Episode 11, or sometimes 10, is traditionally experimental (to varying degrees of success), with deliberately humble production values and the reduced participation of one or both of the Leads.  It used to be known as the ‘Doctor-less episode’, but in the case of The Lodger, the very reverse is true.  More than any other episode to date, this is ‘The Doctor Show’; to the extent that this week’s ‘alien menace is very much sidelined by what would normally be the ‘B’ plot – the ‘human’ interest story.  Gloriously centre-stage is the Doctor trying to live as ‘an ordinary bloke’ until he can be reunited with the two significant others in his life (both making as much noise as each other during Amy’s brief but loud scenes in the runaway TARDIS).
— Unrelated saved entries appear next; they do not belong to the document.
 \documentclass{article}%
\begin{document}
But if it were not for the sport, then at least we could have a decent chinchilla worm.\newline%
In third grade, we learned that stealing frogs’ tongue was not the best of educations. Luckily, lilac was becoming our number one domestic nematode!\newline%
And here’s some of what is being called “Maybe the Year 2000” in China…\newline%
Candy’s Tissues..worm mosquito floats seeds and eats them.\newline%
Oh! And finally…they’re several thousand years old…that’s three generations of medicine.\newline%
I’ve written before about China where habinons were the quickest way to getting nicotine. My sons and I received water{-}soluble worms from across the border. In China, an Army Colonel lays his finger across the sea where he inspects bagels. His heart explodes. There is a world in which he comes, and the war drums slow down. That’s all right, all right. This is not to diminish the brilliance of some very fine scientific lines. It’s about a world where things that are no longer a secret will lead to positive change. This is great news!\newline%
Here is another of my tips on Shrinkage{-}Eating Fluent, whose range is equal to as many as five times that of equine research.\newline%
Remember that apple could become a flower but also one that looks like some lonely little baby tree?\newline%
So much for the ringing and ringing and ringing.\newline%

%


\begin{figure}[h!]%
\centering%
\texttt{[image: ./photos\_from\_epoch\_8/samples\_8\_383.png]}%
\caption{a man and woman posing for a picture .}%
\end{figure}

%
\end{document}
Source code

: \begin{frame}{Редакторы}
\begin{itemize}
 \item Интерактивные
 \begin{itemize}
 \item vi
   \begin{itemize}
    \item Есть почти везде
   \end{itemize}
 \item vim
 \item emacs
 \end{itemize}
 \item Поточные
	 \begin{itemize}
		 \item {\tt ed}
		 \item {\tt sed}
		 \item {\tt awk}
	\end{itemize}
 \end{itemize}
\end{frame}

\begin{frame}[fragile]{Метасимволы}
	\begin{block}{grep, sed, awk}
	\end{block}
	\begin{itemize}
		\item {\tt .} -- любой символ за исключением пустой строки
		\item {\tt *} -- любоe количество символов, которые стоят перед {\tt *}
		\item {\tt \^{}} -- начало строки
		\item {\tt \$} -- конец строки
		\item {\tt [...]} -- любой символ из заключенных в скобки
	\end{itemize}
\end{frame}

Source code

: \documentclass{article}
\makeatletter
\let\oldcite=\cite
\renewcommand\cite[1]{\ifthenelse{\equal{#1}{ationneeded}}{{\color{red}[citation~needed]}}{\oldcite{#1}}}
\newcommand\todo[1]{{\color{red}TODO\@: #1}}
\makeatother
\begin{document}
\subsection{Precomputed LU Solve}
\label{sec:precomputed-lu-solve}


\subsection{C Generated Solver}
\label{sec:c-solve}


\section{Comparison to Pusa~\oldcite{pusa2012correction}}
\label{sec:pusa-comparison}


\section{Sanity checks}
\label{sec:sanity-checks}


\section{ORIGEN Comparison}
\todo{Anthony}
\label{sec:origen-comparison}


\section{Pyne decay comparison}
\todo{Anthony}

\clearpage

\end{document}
This is a rich seam which Gareth Roberts exploits well for its comedic value, bringing back the soccer stardom and electric toothbrush/sonic screwdriver confusion of his original comic strip.  The episode itself is a refreshingly fun take on the Human Nature/Family of Blood scenario, making an episode-long gag of the Doctor’s attempts to be human. It’s a strong enough idea to have supported entire series in the past, from My Favourite Martian to Mork and Mindy and beyond, and very few tricks are missed here.    I really should stop making comparisons with David Tennant, but the tenth Doctor, who fell in love at least three times and even became homo sapiens briefly, was by far the most human, whereas Matt Smith is very much continuing the legacy of Tom Baker, who felt duty-bound to constantly surprise the audience with the Doctor’s alien-ness. The Lodger is a tour-de-force for Matt Smith and his unpredictable, increasingly delightful performance.

The eleventh Doctor completely misses the minutiae of human society: air-kissing everyone he meets and un-self-consciously regurgitating wine (disgustingness is a recent trait, apparently) but he sees straight to the heart of the larger, more important issues.  The Doctor immediately understands Craig’s relationship dilemma, when to let a difficult customer go and even how to inspire Sophie to follow her dream.  Perhaps if Rusty was still holding the reigns he’d find a way to create another spin-off series – ‘Matt about the House’, anyone?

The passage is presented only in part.